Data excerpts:
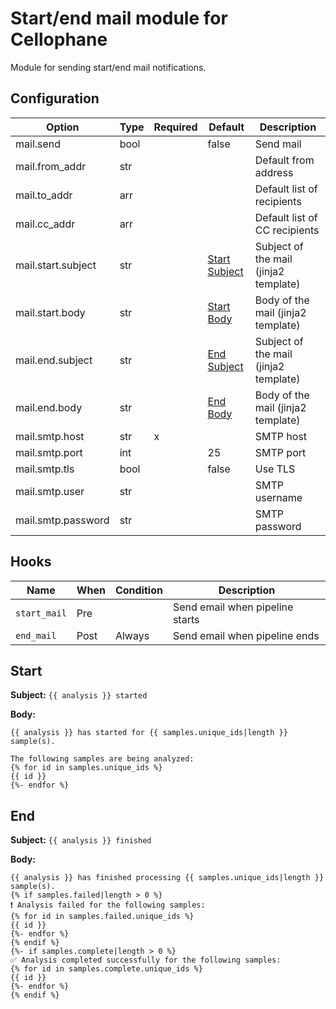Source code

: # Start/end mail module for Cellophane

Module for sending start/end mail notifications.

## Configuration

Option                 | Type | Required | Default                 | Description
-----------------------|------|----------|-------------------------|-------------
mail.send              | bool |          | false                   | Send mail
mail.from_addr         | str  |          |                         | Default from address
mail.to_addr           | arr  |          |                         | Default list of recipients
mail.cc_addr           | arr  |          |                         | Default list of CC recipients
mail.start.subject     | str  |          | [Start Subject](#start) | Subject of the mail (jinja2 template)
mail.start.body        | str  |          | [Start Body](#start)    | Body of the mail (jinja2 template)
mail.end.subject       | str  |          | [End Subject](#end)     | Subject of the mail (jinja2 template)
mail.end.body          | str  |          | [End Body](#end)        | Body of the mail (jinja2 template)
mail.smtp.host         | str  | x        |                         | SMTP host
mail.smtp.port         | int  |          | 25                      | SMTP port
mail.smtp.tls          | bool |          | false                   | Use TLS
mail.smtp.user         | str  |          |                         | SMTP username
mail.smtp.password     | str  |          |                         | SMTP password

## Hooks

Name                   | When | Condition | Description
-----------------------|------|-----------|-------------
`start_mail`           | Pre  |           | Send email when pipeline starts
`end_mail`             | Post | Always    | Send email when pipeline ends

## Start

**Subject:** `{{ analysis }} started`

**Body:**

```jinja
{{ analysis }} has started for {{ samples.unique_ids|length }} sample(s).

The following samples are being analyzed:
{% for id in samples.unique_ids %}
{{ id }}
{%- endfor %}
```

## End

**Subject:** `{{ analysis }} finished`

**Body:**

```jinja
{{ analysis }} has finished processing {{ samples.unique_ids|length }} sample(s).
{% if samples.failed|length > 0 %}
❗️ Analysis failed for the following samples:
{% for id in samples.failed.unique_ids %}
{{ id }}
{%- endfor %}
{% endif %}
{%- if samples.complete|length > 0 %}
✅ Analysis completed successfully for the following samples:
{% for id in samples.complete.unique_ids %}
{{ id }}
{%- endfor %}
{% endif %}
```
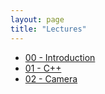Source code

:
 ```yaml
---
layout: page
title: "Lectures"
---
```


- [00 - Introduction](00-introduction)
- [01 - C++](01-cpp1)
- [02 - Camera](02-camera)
---
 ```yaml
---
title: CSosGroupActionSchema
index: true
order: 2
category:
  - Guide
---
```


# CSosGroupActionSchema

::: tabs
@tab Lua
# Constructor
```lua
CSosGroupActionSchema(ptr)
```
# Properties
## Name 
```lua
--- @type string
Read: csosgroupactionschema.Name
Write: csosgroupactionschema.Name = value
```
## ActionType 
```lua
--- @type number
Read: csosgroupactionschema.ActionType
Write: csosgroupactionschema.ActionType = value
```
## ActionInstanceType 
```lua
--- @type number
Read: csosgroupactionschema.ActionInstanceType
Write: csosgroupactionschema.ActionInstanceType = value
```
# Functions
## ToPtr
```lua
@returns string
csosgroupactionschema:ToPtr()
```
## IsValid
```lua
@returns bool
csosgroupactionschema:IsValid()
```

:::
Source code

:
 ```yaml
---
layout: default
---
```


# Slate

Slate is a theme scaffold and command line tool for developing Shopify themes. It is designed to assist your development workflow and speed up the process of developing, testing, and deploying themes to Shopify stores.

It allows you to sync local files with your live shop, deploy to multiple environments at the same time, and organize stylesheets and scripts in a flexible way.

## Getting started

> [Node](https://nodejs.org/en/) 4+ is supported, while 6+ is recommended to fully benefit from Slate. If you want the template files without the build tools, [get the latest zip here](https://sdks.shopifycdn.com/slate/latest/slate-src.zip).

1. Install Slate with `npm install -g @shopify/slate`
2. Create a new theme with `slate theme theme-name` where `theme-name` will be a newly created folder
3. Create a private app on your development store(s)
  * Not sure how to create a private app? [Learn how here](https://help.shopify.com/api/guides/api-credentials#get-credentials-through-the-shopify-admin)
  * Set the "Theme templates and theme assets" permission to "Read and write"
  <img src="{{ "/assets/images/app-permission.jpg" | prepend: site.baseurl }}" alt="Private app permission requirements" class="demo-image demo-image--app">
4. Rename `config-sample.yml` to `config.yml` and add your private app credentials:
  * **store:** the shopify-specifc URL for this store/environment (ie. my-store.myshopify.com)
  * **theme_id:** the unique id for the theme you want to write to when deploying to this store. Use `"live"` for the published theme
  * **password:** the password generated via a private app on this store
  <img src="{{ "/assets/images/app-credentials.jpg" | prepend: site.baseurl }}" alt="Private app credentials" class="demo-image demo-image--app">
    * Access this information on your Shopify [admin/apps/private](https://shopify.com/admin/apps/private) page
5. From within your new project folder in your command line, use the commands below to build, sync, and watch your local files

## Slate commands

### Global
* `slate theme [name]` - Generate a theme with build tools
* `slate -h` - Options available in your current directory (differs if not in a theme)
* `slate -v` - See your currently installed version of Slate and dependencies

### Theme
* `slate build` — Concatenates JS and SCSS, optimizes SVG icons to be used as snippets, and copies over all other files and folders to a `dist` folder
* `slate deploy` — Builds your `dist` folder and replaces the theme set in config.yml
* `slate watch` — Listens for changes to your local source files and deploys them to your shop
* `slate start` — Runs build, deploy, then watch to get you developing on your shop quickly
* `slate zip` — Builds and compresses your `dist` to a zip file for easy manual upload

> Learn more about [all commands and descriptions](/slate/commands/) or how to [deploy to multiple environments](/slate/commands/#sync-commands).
* * *
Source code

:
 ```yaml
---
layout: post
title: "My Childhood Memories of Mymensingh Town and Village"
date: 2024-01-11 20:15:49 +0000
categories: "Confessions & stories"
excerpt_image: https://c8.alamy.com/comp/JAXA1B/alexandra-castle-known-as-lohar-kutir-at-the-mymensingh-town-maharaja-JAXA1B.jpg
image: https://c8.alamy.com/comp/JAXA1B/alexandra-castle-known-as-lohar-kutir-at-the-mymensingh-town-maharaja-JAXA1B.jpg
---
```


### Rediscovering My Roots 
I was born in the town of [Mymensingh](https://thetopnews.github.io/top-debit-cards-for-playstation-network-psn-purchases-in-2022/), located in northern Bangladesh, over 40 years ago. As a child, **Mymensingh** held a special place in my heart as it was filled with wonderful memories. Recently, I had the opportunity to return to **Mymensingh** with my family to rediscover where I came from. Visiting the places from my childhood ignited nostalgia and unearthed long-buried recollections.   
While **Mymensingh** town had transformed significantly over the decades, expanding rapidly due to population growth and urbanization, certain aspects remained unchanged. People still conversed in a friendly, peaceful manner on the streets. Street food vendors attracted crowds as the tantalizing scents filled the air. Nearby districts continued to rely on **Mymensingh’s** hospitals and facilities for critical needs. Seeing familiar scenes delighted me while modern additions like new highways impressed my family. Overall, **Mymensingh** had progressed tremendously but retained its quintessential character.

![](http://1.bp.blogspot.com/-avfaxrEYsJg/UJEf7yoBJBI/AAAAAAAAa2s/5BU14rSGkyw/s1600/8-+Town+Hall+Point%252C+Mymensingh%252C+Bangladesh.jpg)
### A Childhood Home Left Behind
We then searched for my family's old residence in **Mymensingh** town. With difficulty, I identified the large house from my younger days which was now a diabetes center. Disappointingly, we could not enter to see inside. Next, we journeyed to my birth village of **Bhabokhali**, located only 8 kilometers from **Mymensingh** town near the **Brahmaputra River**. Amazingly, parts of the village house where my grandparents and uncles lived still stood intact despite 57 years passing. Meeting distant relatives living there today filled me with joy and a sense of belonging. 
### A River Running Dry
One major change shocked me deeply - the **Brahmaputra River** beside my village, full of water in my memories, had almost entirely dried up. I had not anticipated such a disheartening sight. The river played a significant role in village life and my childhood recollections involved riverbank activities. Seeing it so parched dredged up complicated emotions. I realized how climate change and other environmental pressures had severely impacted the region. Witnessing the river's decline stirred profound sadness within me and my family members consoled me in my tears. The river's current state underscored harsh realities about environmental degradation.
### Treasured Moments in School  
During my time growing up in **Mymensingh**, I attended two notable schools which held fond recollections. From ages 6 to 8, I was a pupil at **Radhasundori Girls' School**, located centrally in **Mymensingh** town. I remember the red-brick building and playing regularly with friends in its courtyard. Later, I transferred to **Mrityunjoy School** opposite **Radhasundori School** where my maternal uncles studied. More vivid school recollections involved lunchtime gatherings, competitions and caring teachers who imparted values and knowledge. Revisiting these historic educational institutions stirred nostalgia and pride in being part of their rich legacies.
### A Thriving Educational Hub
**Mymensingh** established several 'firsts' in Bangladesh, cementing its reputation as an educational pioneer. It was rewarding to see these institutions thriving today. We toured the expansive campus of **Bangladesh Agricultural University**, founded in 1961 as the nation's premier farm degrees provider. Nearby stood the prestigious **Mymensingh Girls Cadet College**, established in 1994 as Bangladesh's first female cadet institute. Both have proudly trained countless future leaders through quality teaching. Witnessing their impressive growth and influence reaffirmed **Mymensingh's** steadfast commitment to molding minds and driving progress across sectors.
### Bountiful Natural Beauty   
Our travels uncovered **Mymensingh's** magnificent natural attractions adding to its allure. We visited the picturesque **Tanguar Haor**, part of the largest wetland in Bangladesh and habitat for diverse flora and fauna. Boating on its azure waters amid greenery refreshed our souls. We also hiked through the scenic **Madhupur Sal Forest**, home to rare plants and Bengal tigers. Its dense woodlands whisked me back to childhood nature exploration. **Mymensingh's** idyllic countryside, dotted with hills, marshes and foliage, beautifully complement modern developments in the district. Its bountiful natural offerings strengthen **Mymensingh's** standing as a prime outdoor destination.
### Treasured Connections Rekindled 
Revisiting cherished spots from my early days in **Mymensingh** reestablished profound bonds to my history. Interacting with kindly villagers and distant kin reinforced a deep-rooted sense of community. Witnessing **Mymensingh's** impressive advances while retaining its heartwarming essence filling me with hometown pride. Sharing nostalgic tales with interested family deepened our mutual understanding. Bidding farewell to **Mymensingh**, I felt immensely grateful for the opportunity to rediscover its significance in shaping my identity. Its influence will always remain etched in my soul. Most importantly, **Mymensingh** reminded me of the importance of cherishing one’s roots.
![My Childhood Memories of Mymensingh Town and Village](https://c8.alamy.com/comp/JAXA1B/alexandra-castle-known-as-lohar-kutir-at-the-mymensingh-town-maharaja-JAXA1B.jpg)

**EXERCISE OBJECTIVE:** The word "School" appears in some of the lines above. Copy those lines.

**WRITTEN SOLUTION:**
### Treasured Moments in School  
During my time growing up in **Mymensingh**, I attended two notable schools which held fond recollections. From ages 6 to 8, I was a pupil at **Radhasundori Girls' School**, located centrally in **Mymensingh** town. I remember the red-brick building and playing regularly with friends in its courtyard. Later, I transferred to **Mrityunjoy School** opposite **Radhasundori School** where my maternal uncles studied. More vivid school recollections involved lunchtime gatherings, competitions and caring teachers who imparted values and knowledge. Revisiting these historic educational institutions stirred nostalgia and pride in being part of their rich legacies.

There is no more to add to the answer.